If you take a guy known for making outrageous jokes—like his notorious remarks at the Friars Club three weeks after 9/11—and hire him as the voice of your adorable duck mascot, you’re taking a risk. Particularly if you’re an insurance company, and you do business that may directly involve enormous tragedies. Aflac discovered that this week, when Gilbert Gottfried, the voice of its duck, tweeted a series of insensitive jokes on Twitter about the tragedy in Japan—where Aflac does 75 percent of its business. Gottfried apologized, but he is no longer Aflac’s spokesduck.
Is Gottfried a monster? It’s complicated; there’s a whole long essay about humor and catharsis (see that 9/11 routine, which other comics described as being as ultimately moving as it was offensive) and how comedians probe our dark places. This is not that essay. And if you take an advertising job, you can’t complain about losing it for creating a p.r. headache.
But Gottfried is the latest example of a firing over a quick, ill-advised tweet: what, for a lack of a better word, I will call twimmolation.
The great temptation of Twitter is to make everyone a comic, or an open-mic contestant anyway—or, at least, to write immediately, off the cuff and (in 140 characters) without much nuance.
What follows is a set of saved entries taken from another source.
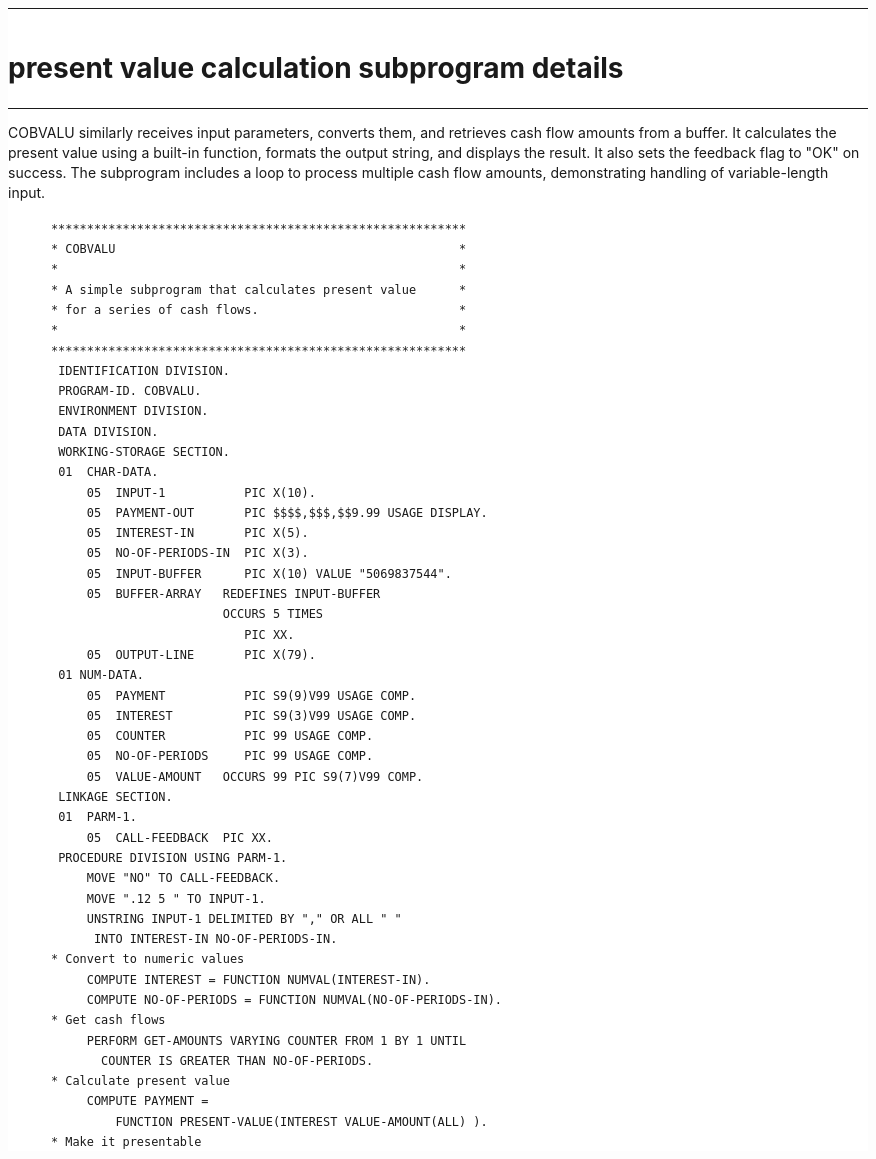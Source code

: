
 ```
```

---

</SwmSnippet>

# present value calculation subprogram details

<SwmSnippet path="/COBOL/COBVALU.cob" line="1">

---

COBVALU similarly receives input parameters, converts them, and retrieves cash flow amounts from a buffer. It calculates the present value using a built-in function, formats the output string, and displays the result. It also sets the feedback flag to "OK" on success. The subprogram includes a loop to process multiple cash flow amounts, demonstrating handling of variable-length input.

```
      **********************************************************
      * COBVALU                                                *
      *                                                        *
      * A simple subprogram that calculates present value      *
      * for a series of cash flows.                            *
      *                                                        *
      **********************************************************
       IDENTIFICATION DIVISION.
       PROGRAM-ID. COBVALU.
       ENVIRONMENT DIVISION.
       DATA DIVISION.
       WORKING-STORAGE SECTION.
       01  CHAR-DATA.
           05  INPUT-1           PIC X(10).
           05  PAYMENT-OUT       PIC $$$$,$$$,$$9.99 USAGE DISPLAY.
           05  INTEREST-IN       PIC X(5).
           05  NO-OF-PERIODS-IN  PIC X(3).
           05  INPUT-BUFFER      PIC X(10) VALUE "5069837544".
           05  BUFFER-ARRAY   REDEFINES INPUT-BUFFER
                              OCCURS 5 TIMES
                                 PIC XX.
           05  OUTPUT-LINE       PIC X(79).
       01 NUM-DATA.
           05  PAYMENT           PIC S9(9)V99 USAGE COMP.
           05  INTEREST          PIC S9(3)V99 USAGE COMP.
           05  COUNTER           PIC 99 USAGE COMP.
           05  NO-OF-PERIODS     PIC 99 USAGE COMP.
           05  VALUE-AMOUNT   OCCURS 99 PIC S9(7)V99 COMP.
       LINKAGE SECTION.
       01  PARM-1.
           05  CALL-FEEDBACK  PIC XX.
       PROCEDURE DIVISION USING PARM-1.
           MOVE "NO" TO CALL-FEEDBACK.
           MOVE ".12 5 " TO INPUT-1.
           UNSTRING INPUT-1 DELIMITED BY "," OR ALL " "                 
            INTO INTEREST-IN NO-OF-PERIODS-IN.
      * Convert to numeric values
           COMPUTE INTEREST = FUNCTION NUMVAL(INTEREST-IN).            
           COMPUTE NO-OF-PERIODS = FUNCTION NUMVAL(NO-OF-PERIODS-IN).
      * Get cash flows
           PERFORM GET-AMOUNTS VARYING COUNTER FROM 1 BY 1 UNTIL
             COUNTER IS GREATER THAN NO-OF-PERIODS.
      * Calculate present value
           COMPUTE PAYMENT =
               FUNCTION PRESENT-VALUE(INTEREST VALUE-AMOUNT(ALL) ).    
      * Make it presentable
```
It may be a medium suited to (and dangerous for) comedians, but it’s not just comedians who have self-twimmolated lately. Nir Rosen, an academic, journalist and past TIME contributor, lost his job at NYU when he made light of Lara Logan’s sexual assault in Egypt. CNN’s Octavia Nasr last year was ousted after two decades for a tweet admiring of a deceased Hezbollah leader. A Chrysler PR employee got canned for a quick tweet—on the company account—disparaging the driving skills of Detroiters.
The problem here is that on Twitter it’s easy to get in deep trouble for stepping just this side across the line of practices that make you popular on Twitter—and that you’re rewarded for, up until the second that you’re not. Authors are urged by their publishers to interact, get in the mix and display a provocative voice. Journalists are encouraged to use social media and display “authenticity”—just don’t make it too authentic. Companies cultivate human, irreverent Twitter voices (that Chrysler employee worked specifically in the company’s social-media department).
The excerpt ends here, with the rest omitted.